| What you will do |
From the listing below, pull out every line where the string "subsection" appears.

| Supplied material |

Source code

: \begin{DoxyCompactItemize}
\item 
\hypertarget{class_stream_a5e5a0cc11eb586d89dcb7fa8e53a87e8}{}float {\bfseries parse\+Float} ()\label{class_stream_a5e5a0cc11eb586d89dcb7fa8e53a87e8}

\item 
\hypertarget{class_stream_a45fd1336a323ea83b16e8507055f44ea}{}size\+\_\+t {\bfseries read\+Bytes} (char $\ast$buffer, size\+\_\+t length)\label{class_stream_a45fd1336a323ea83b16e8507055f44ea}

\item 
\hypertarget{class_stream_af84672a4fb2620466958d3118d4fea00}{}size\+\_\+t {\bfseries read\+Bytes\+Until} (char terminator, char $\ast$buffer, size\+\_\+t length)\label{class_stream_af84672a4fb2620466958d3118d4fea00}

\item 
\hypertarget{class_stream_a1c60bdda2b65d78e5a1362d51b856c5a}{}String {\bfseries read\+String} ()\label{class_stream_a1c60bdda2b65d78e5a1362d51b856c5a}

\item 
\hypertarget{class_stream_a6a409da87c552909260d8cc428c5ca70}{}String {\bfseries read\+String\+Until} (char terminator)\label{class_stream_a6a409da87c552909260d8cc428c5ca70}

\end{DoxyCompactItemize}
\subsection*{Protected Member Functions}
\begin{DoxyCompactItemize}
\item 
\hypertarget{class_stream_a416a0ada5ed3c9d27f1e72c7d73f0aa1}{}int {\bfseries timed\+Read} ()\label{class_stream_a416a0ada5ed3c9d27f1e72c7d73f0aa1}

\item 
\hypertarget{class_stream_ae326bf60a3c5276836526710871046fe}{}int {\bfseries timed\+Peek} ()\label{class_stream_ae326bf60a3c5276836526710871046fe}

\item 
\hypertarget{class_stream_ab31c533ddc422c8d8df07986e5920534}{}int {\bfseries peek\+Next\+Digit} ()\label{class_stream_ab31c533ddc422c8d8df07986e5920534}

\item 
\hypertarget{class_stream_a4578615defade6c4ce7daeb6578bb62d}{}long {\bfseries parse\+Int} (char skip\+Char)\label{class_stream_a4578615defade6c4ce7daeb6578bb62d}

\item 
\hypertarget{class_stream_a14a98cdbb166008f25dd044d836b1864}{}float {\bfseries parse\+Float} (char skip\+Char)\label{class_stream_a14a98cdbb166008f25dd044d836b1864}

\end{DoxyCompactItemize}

==

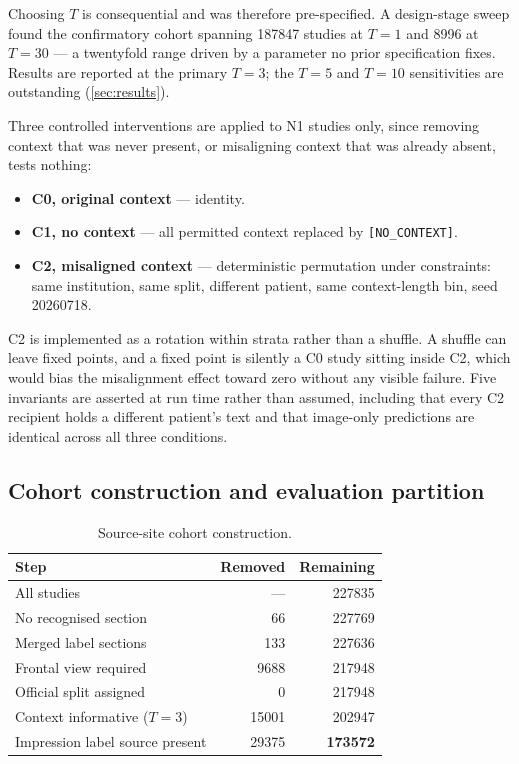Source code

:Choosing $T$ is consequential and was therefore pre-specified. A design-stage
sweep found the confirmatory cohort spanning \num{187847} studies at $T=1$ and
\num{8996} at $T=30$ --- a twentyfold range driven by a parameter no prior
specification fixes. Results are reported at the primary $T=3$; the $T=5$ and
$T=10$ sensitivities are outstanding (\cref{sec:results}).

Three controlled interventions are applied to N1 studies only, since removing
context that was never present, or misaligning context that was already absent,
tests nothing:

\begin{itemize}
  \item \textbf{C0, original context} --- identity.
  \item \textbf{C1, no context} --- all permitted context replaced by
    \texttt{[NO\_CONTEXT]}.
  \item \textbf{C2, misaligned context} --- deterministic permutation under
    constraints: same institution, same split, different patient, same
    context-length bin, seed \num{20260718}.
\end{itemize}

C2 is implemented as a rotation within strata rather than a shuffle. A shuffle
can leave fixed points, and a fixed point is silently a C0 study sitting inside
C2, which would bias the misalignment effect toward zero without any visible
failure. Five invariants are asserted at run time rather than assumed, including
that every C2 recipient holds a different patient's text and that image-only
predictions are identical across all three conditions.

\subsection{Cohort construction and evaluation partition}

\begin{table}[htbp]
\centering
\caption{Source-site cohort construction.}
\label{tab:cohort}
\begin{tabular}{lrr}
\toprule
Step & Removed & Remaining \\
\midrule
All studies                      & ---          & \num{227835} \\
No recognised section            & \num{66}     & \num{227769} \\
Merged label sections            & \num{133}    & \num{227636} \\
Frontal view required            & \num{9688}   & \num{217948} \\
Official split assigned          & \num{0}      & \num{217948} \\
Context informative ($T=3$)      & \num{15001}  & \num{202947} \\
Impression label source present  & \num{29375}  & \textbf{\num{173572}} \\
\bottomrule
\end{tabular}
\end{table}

| Your response |
\subsection*{Protected Member Functions}
\subsection{Cohort construction and evaluation partition}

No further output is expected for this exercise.